= Beginning of Section =
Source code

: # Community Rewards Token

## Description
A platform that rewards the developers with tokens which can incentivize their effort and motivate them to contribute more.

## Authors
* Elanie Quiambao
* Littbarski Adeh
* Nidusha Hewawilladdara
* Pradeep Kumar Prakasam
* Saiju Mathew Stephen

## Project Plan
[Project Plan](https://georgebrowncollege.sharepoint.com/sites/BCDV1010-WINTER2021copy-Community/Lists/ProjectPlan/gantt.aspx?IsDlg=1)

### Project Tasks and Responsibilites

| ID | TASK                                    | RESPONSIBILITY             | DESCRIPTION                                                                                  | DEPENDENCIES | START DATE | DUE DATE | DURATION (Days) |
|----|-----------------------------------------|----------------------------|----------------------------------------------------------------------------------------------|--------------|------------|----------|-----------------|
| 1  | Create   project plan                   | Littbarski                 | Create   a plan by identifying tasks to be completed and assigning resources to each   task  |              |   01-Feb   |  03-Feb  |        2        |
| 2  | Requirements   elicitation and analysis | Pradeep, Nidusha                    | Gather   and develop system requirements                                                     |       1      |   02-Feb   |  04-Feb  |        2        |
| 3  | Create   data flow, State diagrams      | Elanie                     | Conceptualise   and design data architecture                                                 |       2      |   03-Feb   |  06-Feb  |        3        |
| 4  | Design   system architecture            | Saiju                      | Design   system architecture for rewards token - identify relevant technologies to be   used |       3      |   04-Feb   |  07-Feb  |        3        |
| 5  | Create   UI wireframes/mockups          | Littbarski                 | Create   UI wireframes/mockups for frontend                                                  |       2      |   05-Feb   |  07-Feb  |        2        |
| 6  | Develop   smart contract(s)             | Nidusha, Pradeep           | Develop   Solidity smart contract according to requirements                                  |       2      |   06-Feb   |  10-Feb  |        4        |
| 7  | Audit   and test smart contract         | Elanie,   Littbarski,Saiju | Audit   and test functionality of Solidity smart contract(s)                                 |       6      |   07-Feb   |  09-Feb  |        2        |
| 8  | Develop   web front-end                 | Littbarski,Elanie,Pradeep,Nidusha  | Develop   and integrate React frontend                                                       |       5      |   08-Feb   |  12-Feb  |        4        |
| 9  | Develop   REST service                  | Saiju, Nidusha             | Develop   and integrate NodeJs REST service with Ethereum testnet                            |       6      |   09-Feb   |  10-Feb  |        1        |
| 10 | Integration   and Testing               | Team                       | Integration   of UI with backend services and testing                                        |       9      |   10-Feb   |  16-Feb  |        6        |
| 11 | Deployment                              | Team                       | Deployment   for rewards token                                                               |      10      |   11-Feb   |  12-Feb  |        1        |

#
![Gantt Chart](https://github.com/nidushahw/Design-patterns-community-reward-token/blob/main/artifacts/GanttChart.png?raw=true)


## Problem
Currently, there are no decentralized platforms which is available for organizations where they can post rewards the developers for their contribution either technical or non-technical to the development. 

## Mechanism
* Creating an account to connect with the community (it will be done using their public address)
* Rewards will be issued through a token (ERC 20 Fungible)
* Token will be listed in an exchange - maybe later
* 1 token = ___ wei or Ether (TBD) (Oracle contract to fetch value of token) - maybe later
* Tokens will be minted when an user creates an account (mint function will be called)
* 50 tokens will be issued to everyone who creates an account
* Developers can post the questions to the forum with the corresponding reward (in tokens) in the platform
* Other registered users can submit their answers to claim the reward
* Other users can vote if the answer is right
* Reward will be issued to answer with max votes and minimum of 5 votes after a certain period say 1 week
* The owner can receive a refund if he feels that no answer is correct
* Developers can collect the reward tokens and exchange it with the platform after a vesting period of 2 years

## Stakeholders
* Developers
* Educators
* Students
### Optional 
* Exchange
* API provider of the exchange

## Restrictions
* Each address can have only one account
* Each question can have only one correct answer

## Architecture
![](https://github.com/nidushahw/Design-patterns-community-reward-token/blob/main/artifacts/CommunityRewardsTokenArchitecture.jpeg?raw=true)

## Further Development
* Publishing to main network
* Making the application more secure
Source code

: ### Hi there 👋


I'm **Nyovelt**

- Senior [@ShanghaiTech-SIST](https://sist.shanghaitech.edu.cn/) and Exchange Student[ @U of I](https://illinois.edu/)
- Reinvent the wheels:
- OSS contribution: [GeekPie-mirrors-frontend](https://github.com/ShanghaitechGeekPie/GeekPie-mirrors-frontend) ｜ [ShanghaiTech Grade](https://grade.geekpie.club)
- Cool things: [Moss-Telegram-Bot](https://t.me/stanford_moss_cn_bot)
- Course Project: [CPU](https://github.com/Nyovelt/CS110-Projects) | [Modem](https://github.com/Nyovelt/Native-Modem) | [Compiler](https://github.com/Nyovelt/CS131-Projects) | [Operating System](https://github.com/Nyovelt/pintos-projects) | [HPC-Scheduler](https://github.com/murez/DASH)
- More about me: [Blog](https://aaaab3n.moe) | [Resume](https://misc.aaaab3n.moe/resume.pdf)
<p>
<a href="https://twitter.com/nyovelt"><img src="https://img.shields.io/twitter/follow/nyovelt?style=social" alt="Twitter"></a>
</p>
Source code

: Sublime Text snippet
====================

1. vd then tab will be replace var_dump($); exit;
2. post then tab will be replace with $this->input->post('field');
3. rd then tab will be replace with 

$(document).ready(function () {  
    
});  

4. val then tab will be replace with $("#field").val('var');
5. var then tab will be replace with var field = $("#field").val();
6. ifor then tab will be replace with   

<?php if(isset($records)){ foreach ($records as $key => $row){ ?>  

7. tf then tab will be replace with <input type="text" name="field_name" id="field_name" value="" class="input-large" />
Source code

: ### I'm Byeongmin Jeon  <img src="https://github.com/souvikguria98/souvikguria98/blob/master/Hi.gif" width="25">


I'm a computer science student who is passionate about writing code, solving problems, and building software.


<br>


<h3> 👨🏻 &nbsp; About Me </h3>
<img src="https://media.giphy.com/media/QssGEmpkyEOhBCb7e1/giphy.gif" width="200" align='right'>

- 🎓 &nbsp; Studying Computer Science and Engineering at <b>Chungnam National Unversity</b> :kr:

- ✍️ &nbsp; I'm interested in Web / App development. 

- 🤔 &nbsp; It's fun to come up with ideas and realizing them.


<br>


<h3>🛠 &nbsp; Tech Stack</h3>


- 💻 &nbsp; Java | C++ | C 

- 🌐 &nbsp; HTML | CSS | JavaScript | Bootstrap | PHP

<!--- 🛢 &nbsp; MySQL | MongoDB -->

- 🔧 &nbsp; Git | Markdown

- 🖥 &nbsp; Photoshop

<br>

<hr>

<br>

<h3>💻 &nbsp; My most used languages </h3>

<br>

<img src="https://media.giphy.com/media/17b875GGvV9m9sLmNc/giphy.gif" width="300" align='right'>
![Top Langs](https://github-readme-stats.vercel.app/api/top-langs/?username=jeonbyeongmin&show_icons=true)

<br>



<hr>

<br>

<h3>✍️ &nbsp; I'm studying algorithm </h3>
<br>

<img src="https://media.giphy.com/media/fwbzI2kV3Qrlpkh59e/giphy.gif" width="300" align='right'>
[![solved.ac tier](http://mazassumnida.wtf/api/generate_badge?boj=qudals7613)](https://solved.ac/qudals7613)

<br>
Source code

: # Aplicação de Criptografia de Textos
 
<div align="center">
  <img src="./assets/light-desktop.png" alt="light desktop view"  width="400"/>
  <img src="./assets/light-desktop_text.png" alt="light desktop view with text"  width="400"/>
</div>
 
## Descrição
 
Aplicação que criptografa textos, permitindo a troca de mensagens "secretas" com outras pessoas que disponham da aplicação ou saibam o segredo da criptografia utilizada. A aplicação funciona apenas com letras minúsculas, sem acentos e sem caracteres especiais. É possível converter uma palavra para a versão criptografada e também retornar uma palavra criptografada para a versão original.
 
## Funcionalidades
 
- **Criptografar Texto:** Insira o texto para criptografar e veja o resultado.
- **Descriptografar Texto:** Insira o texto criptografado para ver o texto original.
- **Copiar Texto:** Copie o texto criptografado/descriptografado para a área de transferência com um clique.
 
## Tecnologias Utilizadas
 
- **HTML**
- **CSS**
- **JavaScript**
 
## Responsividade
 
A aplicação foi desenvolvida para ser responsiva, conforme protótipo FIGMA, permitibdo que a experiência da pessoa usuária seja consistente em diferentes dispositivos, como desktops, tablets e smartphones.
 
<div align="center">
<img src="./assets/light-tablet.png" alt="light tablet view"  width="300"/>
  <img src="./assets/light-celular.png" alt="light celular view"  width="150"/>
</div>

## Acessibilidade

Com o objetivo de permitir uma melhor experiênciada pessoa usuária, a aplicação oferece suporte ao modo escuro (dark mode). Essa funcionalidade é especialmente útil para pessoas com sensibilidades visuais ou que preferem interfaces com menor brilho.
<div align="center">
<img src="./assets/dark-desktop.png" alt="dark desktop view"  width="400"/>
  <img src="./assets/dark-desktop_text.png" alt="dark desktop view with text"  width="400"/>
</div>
= End of Section =
## WHAT YOU SHOULD DO
Lines containing the word "their": how many are there in the data above? Reply with only that number.

## SOLUTION TO THE EXERCISE
4